Mozzarella comes from the south of Italy, hundreds of miles away. To find out more, I call a friend’s Sicilian great-aunt. Ninety-five and a little deaf, Serafina Cerami answers the phone immediately. “We ate a lot of mozzarella in Sicily before the war!” she shouts down the line. Like pizza, mozzarella was fast-tracked to global fame through the funnel of mass migration to America from the Italian south. ..

There’s a dark side to Italy’s often ludicrous attitude towards culinary purity. In 2019, the archbishop of Bologna, Matteo Zuppi, suggested adding some pork-free “welcome tortellini” to the menu at the city’s San Petronio feast. It was intended as a gesture of inclusion, inviting Muslim citizens to participate in the celebrations of the city’s patron saint. Far-right League party leader Matteo Salvini wasn’t on board. “They’re trying to erase our history, our culture,” he said.

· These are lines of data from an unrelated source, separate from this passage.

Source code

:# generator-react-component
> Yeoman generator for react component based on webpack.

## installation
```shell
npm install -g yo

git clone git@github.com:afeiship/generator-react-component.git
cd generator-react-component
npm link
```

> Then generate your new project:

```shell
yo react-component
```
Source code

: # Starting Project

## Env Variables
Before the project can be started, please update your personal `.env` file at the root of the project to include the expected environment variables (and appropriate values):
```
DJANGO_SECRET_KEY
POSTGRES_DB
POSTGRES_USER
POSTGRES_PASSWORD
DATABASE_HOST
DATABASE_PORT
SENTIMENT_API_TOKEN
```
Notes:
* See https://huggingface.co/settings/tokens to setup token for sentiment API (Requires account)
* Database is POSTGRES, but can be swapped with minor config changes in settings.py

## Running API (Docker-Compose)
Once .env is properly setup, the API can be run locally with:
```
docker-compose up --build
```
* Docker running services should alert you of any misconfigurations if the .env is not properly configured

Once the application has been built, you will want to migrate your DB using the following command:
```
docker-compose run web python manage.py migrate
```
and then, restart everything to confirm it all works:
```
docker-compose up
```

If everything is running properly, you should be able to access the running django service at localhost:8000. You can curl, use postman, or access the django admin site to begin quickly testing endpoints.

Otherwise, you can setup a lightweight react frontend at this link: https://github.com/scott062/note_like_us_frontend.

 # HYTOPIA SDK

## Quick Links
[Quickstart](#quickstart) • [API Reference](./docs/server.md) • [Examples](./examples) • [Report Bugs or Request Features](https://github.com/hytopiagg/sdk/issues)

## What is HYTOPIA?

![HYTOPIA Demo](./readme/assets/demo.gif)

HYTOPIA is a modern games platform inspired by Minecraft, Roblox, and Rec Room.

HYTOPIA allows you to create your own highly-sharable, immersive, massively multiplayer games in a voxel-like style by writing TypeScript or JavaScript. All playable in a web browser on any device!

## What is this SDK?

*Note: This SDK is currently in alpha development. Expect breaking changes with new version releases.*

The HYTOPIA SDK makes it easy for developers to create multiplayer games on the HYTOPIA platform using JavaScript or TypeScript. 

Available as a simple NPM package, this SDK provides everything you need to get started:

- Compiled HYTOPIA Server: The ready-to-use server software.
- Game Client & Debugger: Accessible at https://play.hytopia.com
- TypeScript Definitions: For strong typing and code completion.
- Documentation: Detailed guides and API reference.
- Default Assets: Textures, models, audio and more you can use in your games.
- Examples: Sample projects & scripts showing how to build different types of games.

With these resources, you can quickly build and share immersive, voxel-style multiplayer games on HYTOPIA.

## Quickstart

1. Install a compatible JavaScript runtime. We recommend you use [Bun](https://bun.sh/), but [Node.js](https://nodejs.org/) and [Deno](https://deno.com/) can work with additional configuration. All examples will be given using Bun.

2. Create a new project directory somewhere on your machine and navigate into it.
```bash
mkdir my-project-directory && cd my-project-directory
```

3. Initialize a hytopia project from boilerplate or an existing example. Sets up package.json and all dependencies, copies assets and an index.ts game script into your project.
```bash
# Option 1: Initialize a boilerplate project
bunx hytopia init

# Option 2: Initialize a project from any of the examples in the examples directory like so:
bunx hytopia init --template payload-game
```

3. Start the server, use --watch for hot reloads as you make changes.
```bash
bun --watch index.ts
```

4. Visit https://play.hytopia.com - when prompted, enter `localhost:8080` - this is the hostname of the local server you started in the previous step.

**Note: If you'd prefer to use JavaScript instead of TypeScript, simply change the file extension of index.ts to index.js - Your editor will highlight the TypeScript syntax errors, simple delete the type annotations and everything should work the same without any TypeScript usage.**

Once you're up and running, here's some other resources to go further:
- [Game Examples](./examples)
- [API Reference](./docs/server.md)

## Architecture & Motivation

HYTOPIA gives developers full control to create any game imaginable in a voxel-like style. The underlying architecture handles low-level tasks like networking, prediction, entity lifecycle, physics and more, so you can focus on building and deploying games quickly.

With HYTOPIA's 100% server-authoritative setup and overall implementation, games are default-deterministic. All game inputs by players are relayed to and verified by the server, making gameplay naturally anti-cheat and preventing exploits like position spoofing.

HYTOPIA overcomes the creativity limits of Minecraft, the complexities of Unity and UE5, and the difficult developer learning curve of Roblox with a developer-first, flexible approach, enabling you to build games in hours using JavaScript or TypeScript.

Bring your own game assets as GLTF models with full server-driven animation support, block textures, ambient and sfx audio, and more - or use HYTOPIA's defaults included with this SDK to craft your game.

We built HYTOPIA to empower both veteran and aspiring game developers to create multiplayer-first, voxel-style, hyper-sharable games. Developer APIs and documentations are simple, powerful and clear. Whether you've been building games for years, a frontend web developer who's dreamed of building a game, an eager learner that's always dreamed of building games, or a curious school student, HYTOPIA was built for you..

When Grandi intervened to clarify that, until the late 19th century, tortellini filling didn’t contain pork, the president of Bologna’s tortellini consortium (a real job title) confirmed that Grandi was right. In the oldest recipes, tortellini filling is made from poultry. “This is the reason why I do what I do,” Grandi says. “To show that what we hail as tradition isn’t, in fact, tradition.”

And 130 years doesn’t make for tradition because?

Today, Italian food is as much a leitmotif for rightwing politicians as beautiful young women and football were in the Berlusconi era. ..

It wasn’t always like this. “The grandparents knew it was a lie,” Grandi tells me, finishing the last of his prosecco. “The philologic concern with ingredient provenance is a very recent phenomenon.” Indeed it’s hard to imagine that people who survived the second world war eating chestnuts, as my grandfather did, would be concerned about using pork jowl instead of pork belly in a pasta recipe. Or as Grandi puts it, “Their ‘tradition’ was trying not to starve.”

When asked if the obsession with a national cuisine started with the baby boomers like him, a generation that never experienced Italian cooking before the postwar period of expansion, he smiles: “Indeed, like many other things, this too is all our fault.”

And the fact that Italians and many more around the world increasingly love their cuisine is bad because?